***** SUPPLIED INFORMATION

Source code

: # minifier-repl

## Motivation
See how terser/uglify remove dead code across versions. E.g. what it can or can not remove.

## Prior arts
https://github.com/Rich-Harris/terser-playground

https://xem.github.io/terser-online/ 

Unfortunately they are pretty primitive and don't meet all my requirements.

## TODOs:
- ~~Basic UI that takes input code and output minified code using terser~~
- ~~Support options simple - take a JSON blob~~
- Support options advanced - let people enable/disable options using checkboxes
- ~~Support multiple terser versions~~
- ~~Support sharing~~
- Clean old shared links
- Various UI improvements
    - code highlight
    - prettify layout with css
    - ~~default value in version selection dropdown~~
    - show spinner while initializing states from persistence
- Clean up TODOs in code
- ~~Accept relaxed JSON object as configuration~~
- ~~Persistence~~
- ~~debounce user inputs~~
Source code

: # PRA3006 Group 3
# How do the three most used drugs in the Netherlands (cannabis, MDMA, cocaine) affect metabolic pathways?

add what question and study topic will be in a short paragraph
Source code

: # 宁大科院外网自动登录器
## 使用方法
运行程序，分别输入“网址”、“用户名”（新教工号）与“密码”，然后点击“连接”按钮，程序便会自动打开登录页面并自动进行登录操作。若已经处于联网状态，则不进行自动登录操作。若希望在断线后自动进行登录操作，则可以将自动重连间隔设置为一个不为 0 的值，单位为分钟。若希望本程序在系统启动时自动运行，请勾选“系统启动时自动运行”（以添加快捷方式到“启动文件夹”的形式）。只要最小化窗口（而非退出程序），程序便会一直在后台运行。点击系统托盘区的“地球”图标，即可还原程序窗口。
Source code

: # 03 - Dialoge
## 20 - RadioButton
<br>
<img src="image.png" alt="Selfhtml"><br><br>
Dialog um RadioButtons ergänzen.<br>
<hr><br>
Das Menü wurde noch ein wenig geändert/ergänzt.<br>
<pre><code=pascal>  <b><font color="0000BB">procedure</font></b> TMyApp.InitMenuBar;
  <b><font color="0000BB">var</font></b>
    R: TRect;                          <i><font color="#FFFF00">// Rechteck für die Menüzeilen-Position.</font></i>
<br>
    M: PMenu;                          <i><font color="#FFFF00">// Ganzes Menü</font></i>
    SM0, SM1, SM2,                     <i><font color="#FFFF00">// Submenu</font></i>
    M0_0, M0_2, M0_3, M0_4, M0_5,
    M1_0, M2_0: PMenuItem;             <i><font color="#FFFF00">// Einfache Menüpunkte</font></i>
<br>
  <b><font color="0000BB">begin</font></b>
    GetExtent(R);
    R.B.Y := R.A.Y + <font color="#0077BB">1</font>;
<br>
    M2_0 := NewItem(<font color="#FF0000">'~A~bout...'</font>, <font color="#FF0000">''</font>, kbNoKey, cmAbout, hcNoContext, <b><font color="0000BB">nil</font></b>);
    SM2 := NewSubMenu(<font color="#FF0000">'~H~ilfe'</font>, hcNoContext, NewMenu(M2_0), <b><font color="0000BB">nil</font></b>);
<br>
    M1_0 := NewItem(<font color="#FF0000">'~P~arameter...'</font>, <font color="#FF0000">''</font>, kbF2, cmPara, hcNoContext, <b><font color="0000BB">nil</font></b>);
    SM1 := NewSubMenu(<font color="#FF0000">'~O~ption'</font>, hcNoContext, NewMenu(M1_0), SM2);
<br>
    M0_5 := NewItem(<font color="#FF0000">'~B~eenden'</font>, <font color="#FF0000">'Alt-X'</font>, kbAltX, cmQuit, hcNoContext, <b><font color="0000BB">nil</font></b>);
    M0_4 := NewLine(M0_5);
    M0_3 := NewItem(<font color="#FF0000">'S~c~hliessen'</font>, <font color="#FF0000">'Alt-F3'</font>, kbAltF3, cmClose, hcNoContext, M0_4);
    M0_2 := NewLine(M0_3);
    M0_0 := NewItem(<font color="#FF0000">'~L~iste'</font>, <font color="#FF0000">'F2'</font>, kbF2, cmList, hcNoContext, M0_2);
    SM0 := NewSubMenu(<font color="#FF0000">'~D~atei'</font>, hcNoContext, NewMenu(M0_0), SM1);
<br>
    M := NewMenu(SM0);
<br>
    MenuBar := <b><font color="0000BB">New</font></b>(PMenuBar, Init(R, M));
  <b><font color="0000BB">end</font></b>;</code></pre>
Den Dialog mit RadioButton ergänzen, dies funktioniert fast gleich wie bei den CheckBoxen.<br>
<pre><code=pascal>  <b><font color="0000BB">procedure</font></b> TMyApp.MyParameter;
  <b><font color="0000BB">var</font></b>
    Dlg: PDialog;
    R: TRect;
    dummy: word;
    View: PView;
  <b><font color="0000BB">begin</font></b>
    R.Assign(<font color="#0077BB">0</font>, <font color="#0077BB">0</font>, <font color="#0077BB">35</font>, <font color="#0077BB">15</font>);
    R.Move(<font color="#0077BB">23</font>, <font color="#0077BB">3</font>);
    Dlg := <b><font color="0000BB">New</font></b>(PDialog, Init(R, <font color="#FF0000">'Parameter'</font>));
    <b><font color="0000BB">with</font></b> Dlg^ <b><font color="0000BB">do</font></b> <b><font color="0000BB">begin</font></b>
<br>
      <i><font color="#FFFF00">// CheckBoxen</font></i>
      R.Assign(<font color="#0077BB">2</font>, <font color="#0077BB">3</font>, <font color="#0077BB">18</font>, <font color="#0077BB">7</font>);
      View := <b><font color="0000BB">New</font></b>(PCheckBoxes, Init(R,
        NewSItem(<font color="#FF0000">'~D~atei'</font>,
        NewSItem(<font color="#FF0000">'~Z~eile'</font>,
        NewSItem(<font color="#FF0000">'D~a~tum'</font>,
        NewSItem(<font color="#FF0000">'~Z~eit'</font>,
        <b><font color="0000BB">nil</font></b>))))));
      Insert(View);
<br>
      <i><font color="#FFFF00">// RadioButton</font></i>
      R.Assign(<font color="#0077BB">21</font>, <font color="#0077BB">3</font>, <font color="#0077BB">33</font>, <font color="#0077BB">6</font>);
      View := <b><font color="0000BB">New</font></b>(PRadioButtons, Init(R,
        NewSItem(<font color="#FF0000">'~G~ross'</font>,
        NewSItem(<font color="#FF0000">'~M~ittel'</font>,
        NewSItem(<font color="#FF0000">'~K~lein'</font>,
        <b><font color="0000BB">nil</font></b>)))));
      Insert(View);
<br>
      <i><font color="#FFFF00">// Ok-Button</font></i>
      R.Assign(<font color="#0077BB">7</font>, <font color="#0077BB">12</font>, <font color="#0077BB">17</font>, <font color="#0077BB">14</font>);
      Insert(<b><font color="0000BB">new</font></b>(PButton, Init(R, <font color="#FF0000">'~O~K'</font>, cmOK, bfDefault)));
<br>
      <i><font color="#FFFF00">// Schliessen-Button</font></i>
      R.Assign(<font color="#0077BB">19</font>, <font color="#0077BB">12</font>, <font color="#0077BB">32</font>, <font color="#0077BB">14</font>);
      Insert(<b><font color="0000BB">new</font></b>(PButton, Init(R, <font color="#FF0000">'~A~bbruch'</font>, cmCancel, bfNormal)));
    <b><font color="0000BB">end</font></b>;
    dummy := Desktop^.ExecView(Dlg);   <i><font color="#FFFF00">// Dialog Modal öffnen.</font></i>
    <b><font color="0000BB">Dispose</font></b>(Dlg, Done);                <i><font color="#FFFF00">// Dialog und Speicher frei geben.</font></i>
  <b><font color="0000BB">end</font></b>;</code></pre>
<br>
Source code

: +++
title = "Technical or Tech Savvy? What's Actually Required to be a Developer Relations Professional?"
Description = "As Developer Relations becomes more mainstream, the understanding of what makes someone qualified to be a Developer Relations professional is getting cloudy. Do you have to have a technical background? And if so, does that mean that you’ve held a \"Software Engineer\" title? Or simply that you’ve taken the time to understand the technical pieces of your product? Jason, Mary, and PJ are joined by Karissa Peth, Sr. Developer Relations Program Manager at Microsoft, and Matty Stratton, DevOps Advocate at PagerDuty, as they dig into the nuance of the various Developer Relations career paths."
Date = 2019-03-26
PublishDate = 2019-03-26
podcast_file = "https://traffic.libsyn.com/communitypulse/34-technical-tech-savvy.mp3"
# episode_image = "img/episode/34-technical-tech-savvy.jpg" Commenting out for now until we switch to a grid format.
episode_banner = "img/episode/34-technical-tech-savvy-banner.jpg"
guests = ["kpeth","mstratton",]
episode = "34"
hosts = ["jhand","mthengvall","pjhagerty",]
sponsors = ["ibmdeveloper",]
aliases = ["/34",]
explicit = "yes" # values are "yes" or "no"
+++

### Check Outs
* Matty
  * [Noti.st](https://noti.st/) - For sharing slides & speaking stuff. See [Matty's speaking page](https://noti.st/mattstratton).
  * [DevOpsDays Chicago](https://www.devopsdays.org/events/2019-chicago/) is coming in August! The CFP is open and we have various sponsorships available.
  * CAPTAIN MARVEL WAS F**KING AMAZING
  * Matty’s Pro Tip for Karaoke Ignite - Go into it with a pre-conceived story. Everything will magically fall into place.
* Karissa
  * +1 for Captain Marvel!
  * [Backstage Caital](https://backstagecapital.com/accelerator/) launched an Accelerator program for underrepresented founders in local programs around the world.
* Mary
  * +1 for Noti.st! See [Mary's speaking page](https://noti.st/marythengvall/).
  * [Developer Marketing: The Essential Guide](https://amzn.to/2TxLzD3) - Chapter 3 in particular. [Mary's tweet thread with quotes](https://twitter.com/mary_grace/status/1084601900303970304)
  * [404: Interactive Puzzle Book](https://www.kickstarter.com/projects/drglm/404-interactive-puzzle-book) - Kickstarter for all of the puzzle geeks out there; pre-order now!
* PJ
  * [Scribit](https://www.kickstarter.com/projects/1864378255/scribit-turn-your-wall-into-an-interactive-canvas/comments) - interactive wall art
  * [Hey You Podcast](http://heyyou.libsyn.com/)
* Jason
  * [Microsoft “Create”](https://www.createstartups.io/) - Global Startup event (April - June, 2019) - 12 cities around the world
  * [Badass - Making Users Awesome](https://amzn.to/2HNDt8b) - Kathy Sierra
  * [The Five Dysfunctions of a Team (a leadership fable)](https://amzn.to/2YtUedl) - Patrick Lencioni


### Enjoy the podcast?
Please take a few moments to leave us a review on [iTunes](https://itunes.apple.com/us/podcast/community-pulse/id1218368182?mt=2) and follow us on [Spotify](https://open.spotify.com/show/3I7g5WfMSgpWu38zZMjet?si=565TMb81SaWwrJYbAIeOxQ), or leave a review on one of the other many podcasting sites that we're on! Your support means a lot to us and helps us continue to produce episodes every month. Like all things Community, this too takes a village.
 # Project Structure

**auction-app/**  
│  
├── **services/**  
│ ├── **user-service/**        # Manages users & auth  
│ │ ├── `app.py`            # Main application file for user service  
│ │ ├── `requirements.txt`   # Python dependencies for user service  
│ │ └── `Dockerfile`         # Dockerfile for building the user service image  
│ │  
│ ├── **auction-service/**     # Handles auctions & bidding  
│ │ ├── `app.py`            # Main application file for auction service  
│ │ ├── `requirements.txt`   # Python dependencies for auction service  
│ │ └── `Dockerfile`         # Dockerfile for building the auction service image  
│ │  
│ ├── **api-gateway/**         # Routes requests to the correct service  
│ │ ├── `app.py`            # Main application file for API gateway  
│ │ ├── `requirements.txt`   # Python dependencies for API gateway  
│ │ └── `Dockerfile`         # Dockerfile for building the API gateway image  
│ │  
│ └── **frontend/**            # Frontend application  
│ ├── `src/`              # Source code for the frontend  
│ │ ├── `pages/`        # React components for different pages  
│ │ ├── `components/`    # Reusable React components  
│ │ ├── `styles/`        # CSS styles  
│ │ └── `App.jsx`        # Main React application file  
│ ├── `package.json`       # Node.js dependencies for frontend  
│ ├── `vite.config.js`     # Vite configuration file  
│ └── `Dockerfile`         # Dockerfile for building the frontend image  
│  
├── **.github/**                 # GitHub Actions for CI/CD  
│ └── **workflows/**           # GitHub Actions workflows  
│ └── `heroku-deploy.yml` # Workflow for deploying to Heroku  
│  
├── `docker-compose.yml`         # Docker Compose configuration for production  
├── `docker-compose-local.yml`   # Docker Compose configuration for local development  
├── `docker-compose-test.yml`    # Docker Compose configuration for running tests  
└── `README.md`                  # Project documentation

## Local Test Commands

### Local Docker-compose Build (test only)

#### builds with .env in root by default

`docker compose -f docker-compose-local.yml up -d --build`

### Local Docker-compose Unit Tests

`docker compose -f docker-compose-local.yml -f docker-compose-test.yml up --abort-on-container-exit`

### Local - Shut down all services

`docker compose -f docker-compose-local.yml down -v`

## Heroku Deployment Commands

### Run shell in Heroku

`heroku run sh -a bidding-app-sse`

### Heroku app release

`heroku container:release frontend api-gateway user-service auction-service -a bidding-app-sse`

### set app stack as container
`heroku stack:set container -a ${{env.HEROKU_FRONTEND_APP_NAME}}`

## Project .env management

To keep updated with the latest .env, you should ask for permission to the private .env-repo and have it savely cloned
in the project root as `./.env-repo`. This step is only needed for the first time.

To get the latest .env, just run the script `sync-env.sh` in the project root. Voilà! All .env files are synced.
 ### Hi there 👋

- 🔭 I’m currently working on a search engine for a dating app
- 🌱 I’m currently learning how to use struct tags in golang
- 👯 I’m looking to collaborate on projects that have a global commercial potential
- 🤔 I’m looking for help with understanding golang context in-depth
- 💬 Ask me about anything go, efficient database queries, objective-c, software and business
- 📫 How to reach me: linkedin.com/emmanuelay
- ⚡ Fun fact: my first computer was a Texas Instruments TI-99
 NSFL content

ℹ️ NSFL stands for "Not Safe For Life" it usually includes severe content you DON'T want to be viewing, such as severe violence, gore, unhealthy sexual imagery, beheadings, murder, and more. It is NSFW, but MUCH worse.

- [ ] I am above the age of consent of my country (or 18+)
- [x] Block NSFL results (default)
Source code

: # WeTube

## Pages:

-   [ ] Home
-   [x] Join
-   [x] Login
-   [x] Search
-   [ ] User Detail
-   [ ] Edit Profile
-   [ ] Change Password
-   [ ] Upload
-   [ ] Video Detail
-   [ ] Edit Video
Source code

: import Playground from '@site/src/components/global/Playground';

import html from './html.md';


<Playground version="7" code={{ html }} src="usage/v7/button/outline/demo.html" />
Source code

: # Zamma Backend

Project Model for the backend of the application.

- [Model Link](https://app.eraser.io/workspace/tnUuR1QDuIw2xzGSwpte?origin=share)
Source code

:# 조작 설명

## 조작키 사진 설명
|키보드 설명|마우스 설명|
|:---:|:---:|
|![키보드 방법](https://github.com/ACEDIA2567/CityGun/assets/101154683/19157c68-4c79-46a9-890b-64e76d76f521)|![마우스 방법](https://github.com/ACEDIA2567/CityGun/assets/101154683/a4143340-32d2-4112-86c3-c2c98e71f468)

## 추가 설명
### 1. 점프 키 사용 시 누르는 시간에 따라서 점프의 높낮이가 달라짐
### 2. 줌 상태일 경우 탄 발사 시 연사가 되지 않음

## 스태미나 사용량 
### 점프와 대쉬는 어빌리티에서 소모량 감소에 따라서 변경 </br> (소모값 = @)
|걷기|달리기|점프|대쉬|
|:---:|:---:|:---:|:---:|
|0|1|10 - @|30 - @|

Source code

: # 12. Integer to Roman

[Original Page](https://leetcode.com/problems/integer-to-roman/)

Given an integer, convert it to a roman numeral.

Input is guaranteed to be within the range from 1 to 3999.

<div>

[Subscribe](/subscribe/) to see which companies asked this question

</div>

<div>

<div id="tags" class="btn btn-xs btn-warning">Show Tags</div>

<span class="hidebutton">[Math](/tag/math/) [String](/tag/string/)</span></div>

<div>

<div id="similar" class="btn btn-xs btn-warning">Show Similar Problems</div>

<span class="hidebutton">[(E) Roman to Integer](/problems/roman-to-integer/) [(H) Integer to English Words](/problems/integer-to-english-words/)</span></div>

**********

PROBLEM DESCRIPTION:
Note every line above where the string "React" shows up, and copy those lines.

SOLUTION TO THIS EXERCISE:
│ │ ├── `pages/`        # React components for different pages  
│ │ ├── `components/`    # Reusable React components  
│ │ └── `App.jsx`        # Main React application file  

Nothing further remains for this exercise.